The spotlight effect is just one example of a type of cognitive distortions known as egocentric biases. This type of cognitive bias skews the way we see things by causing us to rely too heavily on our own perspectives, rather than adjusting to take other viewpoints into account. Another common example of an egocentric bias is the false consensus effect, which causes us to assume that most other people share the same beliefs and opinions that we do.2 There’s also the illusion of transparency, describes how people tend to believe that others are able to discern what we’re thinking or feeling.6
In a way, in our daily lives, all of us play the role of an amateur social psychologist: we are constantly trying to figure out why other people act the way they do.
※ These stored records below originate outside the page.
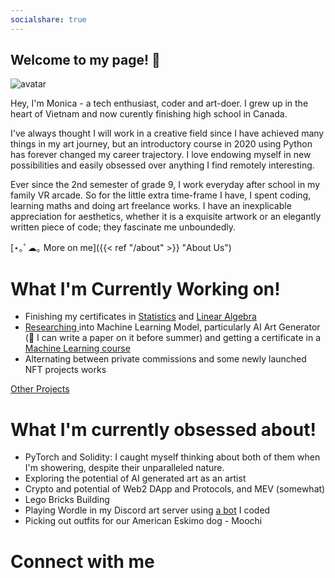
 ```yaml
---
socialshare: true
---
```


## Welcome to my page! 👋

<img class="avatar" src="/./assets/images/avatar.png" alt="avatar">

Hey, I'm Monica - a tech enthusiast, coder and art-doer. I grew up in the heart of Vietnam and now curently finishing high school in Canada.

I've always thought I will work in a creative field since I have achieved many things in my art journey, but an introductory course in 2020 using Python has forever changed my career trajectory. I love endowing myself in new possibilities and easily obsessed over anything I find remotely interesting. 

Ever since the 2nd semester of grade 9, I work everyday after school in my family VR arcade. So for the little extra time-frame I have, I spent coding, learning maths and doing art freelance works. I have an inexplicable appreciation for aesthetics, whether it is a exquisite artwork or an elegantly written piece of code; they fascinate me unboundedly.

[⋆｡ﾟ☁︎｡ More on me]({{< ref "/about" >}} "About Us")
# What I'm Currently Working on!
- Finishing my certificates in <a href="https://www.coursera.org/learn/stanford-statistics">Statistics</a> and <a href="https://www.coursera.org/learn/linear-algebra-machine-learning">Linear Algebra</a> 
- <a href="https://monmon12.notion.site/AI-CULT-371ae0e044704eb58e29e5088aa452d0">Researching </a>into Machine Learning Model, particularly AI Art Generator (🤞 I can write a paper on it before summer) and getting a certificate in a <a href="https://www.coursera.org/specializations/machine-learning-introduction?utm_source=gg&utm_medium=sem&utm_campaign=07_Machine_Learning_Stanford_Search-US&utm_content=B2C&campaignid=685340575&adgroupid=35524166541&device=c&keyword=stanford%20machine%20learning%20certificate%20coursera&matchtype=b&network=g&devicemodel=&adpostion=&creativeid=606802777618&hide_mobile_promo&gclid=Cj0KCQjw4omaBhDqARIsADXULuVxXNJtHG6PMyUW2vBqGi0a0mQeeAPgmjNRXgyf8fvSje22l74ik-AaAniiEALw_wcB">Machine Learning course</a>
- Alternating between private commissions and some newly launched NFT projects works

<a href="/projects"> Other Projects</a>

# What I'm currently obsessed about!

- PyTorch and Solidity: I caught myself thinking about both of them when I'm showering, despite their unparalleled nature.
- Exploring the potential of AI generated art as an artist
- Crypto and potential of Web2 DApp and Protocols, and MEV (somewhat)
- Lego Bricks Building
- Playing Wordle in my Discord art server using <a href="https://github.com/monmon0/monBot">a bot</a> I coded
- Picking out outfits for our American Eskimo dog - Moochi

# Connect with me

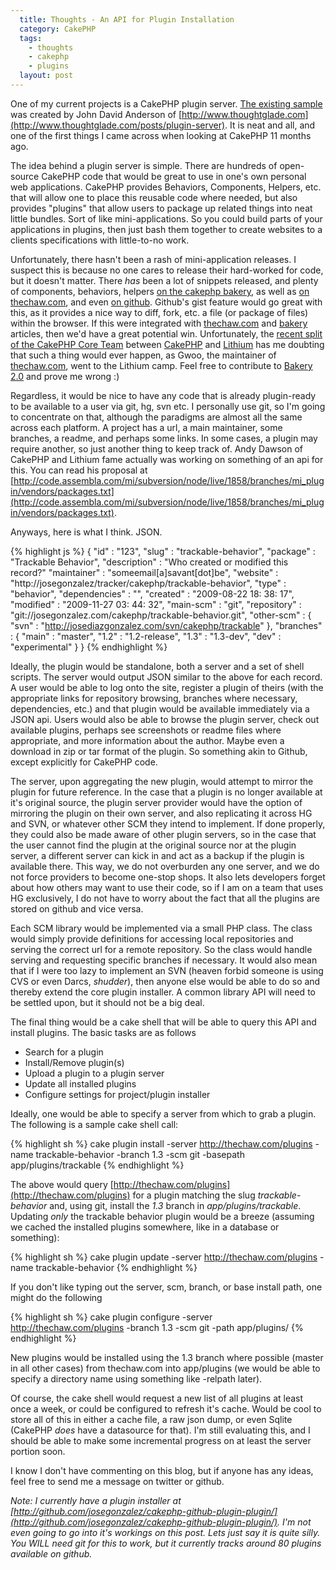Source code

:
```yaml
---
  title: Thoughts - An API for Plugin Installation
  category: CakePHP
  tags:
    - thoughts
    - cakephp
    - plugins
  layout: post
---
```


One of my current projects is a CakePHP plugin server. [The existing sample](http://www.thoughtglade.com/posts/plugin-server) was created by John David Anderson of [http://www.thoughtglade.com](http://www.thoughtglade.com/posts/plugin-server). It is neat and all, and one of the first things I came across when looking at CakePHP 11 months ago.

The idea behind a plugin server is simple. There are hundreds of open-source CakePHP code that would be great to use in one's own personal web applications. CakePHP provides Behaviors, Components, Helpers, etc. that will allow one to place this reusable code where needed, but also provides "plugins" that allow users to package up related things into neat little bundles. Sort of like mini-applications. So you could build parts of your applications in plugins, then just bash them together to create websites to a clients specifications with little-to-no work.

Unfortunately, there hasn't been a rash of mini-application releases. I suspect this is because no one cares to release their hard-worked for code, but it doesn't matter. There _has_ been a lot of snippets released, and plenty of components, behaviors, helpers [on the cakephp bakery](http://bakery.cakephp.org), as well as [on thechaw.com](http://thechaw.com), and even [on github](http://github.com). Github's gist feature would go great with this, as it provides a nice way to diff, fork, etc. a file (or package of files) within the browser. If this were integrated with [thechaw.com](http://thechaw.com) and [bakery](http://bakery.cakephp.org) articles, then we'd have a great potential win. Unfortunately, the [recent split of the CakePHP Core Team](http://bakery.cakephp.org/articles/view/the-cake-is-still-rising) between [CakePHP](http://cakephp.org) and [Lithium](http://rad-dev.org/) has me doubting that such a thing would ever happen, as Gwoo, the maintainer of [thechaw.com](http://thechaw.com), went to the Lithium camp. Feel free to contribute to [Bakery 2.0](http://thechaw.com/bakery) and prove me wrong :)

Regardless, it would be nice to have any code that is already plugin-ready to be available to a user via git, hg, svn etc. I personally use git, so I'm going to concentrate on that, although the paradigms are almost all the same across each platform. A project has a url, a main maintainer, some branches, a readme, and perhaps some links. In some cases, a plugin may require another, so just another thing to keep track of. Andy Dawson of CakePHP and Lithium fame actually was working on something of an api for this. You can read his proposal at [http://code.assembla.com/mi/subversion/node/live/1858/branches/mi_plugin/vendors/packages.txt](http://code.assembla.com/mi/subversion/node/live/1858/branches/mi_plugin/vendors/packages.txt).

Anyways, here is what I think. JSON.

{% highlight js %}
{
	"id" : "123",
	"slug" : "trackable-behavior",
	"package" : "Trackable Behavior",
	"description" : "Who created or modified this record?"
	"maintainer" : "someemail[a]savant[dot]be",
	"website" : "http://josegonzalez/tracker/cakephp/trackable-behavior",
	"type" : "behavior",
	"dependencies" : "",
	"created" : "2009-08-22 18: 38: 17",
	"modified" : "2009-11-27 03: 44: 32",
	"main-scm" : "git",
	"repository" : "git://josegonzalez.com/cakephp/trackable-behavior.git",
	"other-scm" : {
		"svn" : "http://josediazgonzalez.com/svn/cakephp/trackable"
	},
	"branches" : {
		"main" : "master",
		"1.2" : "1.2-release",
		"1.3" : "1.3-dev",
		"dev" : "experimental"
	}
}
{% endhighlight %}

Ideally, the plugin would be standalone, both a server and a set of shell scripts. The server would output JSON similar to the above for each record. A user would be able to log onto the site, register a plugin of theirs (with the appropriate links for repository browsing, branches where necessary, dependencies, etc.) and that plugin would be available immediately via a JSON api. Users would also be able to browse the plugin server, check out available plugins, perhaps see screenshots or readme files where appropriate, and more information about the author. Maybe even a download in zip or tar format of the plugin. So something akin to Github, except explicitly for CakePHP code.

The server, upon aggregating the new plugin, would attempt to mirror the plugin for future reference. In the case that a plugin is no longer available at it's original source, the plugin server provider would have the option of mirroring the plugin on their own server, and also replicating it across HG and SVN, or whatever other SCM they intend to implement. If done properly, they could also be made aware of other plugin servers, so in the case that the user cannot find the plugin at the original source nor at the plugin server, a different server can kick in and act as a backup if the plugin is available there. This way, we do not overburden any one server, and we do not force providers to become one-stop shops. It also lets developers forget about how others may want to use their code, so if I am on a team that uses HG exclusively, I do not have to worry about the fact that all the plugins are stored on github and vice versa.

Each SCM library would be implemented via a small PHP class. The class would simply provide definitions for accessing local repositories and serving the correct url for a remote repository. So the class would handle serving and requesting specific branches if necessary. It would also mean that if I were too lazy to implement an SVN (heaven forbid someone is using CVS or even Darcs, *shudder*), then anyone else would be able to do so and thereby extend the core plugin installer. A common library API will need to be settled upon, but it should not be a big deal.

The final thing would be a cake shell that will be able to query this API and install plugins. The basic tasks are as follows

- Search for a plugin
- Install/Remove plugin(s)
- Upload a plugin to a plugin server
- Update all installed plugins
- Configure settings for project/plugin installer

Ideally, one would be able to specify a server from which to grab a plugin. The following is a sample cake shell call:

{% highlight sh %}
cake plugin install -server http://thechaw.com/plugins -name trackable-behavior -branch 1.3 -scm git -basepath app/plugins/trackable
{% endhighlight %}

The above would query [http://thechaw.com/plugins](http://thechaw.com/plugins) for a plugin matching the slug _trackable-behavior_ and, using git, install the _1.3_ branch in _app/plugins/trackable_. Updating *only* the trackable behavior plugin would be a breeze (assuming we cached the installed plugins somewhere, like in a database or something):

{% highlight sh %}
cake plugin update -server http://thechaw.com/plugins -name trackable-behavior
{% endhighlight %}

If you don't like typing out the server, scm, branch, or base install path, one might do the following

{% highlight sh %}
cake plugin configure -server http://thechaw.com/plugins -branch 1.3 -scm git -path app/plugins/
{% endhighlight %}

New plugins would be installed using the 1.3 branch where possible (master in all other cases) from thechaw.com into app/plugins (we would be able to specify a directory name using something like -relpath later).

Of course, the cake shell would request a new list of all plugins at least once a week, or could be configured to refresh it's cache. Would be cool to store all of this in either a cache file, a raw json dump, or even Sqlite (CakePHP _does_ have a datasource for that). I'm still evaluating this, and I should be able to make some incremental progress on at least the server portion soon.

I know I don't have commenting on this blog, but if anyone has any ideas, feel free to send me a message on twitter or github.

_Note: I currently have a plugin installer at [http://github.com/josegonzalez/cakephp-github-plugin-plugin/](http://github.com/josegonzalez/cakephp-github-plugin-plugin/). I'm not even going to go into it's workings on this post. Lets just say it is quite silly. You WILL need git for this to work, but it currently tracks around 80 plugins available on github._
However, as the many egocentric biases demonstrate, we also have a tendency to center ourselves, even if we’re not trying to—after all, the only point of view that we have direct access to is our own. This means that our interpretation of a situation comes filtered through our own thoughts and emotions.
Our judgments are anchored by our own experiences
In part, the spotlight effect is driven by another cognitive bias, known as anchoring (or the anchoring bias). First coined by Amos Tversky and Daniel Kahneman, two of the “founding fathers” of behavioral economics, anchoring describes how when we are making decisions, we tend to rely too heavily on information that we received early on in the process.3 Once we make a plan or estimate based on this early information, we start to think about everything that happens next in terms of that initial value. This makes us resistant to making major changes to our plan, even if the situation calls for it.
The effects of anchoring are so strong that we can even become anchored to information that’s not relevant to our goals. For example, in one experiment, people were asked to provide the last two digits of their social security number. They were then shown a number of products one at a time, including objects like computer equipment, bottles of wine, books, and boxes of chocolate. For each item, participants were asked if they would be willing to pay the amount that their two social security digits formed. For example, if somebody’s number ended in 34, they would say whether or not they would pay $34 for each item. After that, the researchers asked what the maximum amount was that the participants would be willing to pay.
This study found that, even though the social security number is just a random string of numerals, people still became “anchored” to the amount these digits formed. Those who had higher numbers were willing to pay much more for the same products, compared to others who happened to have lower numbers.4 As this experiment shows, any information we receive at the start of our decision making process becomes our point of reference for future decisions, even if this is illogical or puts us at a disadvantage.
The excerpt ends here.